Source texts of formatted documents:
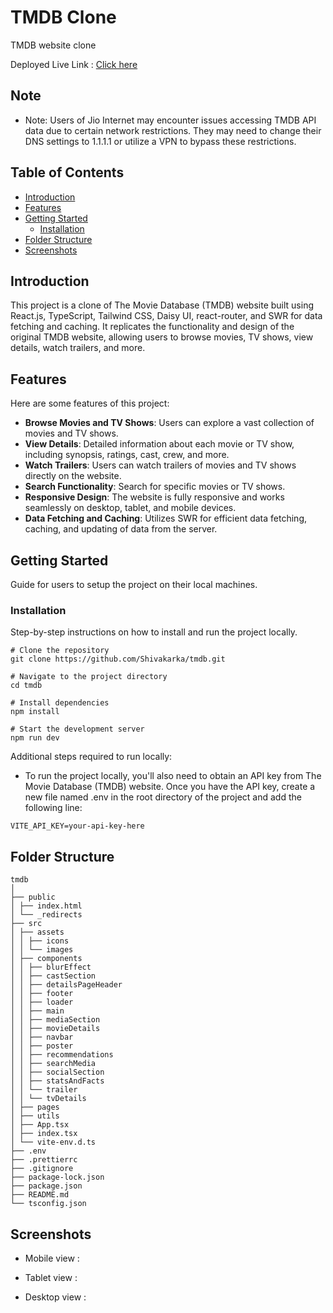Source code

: # TMDB Clone

TMDB website clone

Deployed Live Link : [Click here](https://tmdb-clone-sk.vercel.app/)

## Note

- Note: Users of Jio Internet may encounter issues accessing TMDB API data due to certain network restrictions. They may need to change their DNS settings to 1.1.1.1 or utilize a VPN to bypass these restrictions.

## Table of Contents

- [Introduction](#introduction)
- [Features](#features)
- [Getting Started](#getting-started)
  - [Installation](#installation)
- [Folder Structure](#folder-structure)
- [Screenshots](#screenshots)

## Introduction

This project is a clone of The Movie Database (TMDB) website built using React.js, TypeScript, Tailwind CSS, Daisy UI, react-router, and SWR for data fetching and caching. It replicates the functionality and design of the original TMDB website, allowing users to browse movies, TV shows, view details, watch trailers, and more.

## Features

Here are some features of this project:

- **Browse Movies and TV Shows**: Users can explore a vast collection of movies and TV shows.
- **View Details**: Detailed information about each movie or TV show, including synopsis, ratings, cast, crew, and more.
- **Watch Trailers**: Users can watch trailers of movies and TV shows directly on the website.
- **Search Functionality**: Search for specific movies or TV shows.
- **Responsive Design**: The website is fully responsive and works seamlessly on desktop, tablet, and mobile devices.
- **Data Fetching and Caching**: Utilizes SWR for efficient data fetching, caching, and updating of data from the server.

## Getting Started

Guide for users to setup the project on their local machines.

### Installation

Step-by-step instructions on how to install and run the project locally.

```
# Clone the repository
git clone https://github.com/Shivakarka/tmdb.git

# Navigate to the project directory
cd tmdb

# Install dependencies
npm install

# Start the development server
npm run dev

```

Additional steps required to run locally:

- To run the project locally, you'll also need to obtain an API key from The Movie Database (TMDB) website. Once you have the API key, create a new file named .env in the root directory of the project and add the following line:

```
VITE_API_KEY=your-api-key-here
```

## Folder Structure

```
tmdb
│
├── public
│ ├── index.html
│ └── _redirects
├── src
│ ├── assets
│ │ ├── icons
│ │ └── images
│ ├── components
│ │ ├── blurEffect
│ │ ├── castSection
│ │ ├── detailsPageHeader
│ │ ├── footer
│ │ ├── loader
│ │ ├── main
│ │ ├── mediaSection
│ │ ├── movieDetails
│ │ ├── navbar
│ │ ├── poster
│ │ ├── recommendations
│ │ ├── searchMedia
│ │ ├── socialSection
│ │ ├── statsAndFacts
│ │ └── trailer
│ │ └── tvDetails
│ ├── pages
│ ├── utils
│ ├── App.tsx
│ ├── index.tsx
│ └── vite-env.d.ts
├── .env
├── .prettierrc
├── .gitignore
├── package-lock.json
├── package.json
├── README.md
└── tsconfig.json
```

## Screenshots

- Mobile view :

- Tablet view :

- Desktop view :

→ What to produce: With "Screenshots" as the search word, count the matching lines in the records and give the number alone.

→ Completed task: 2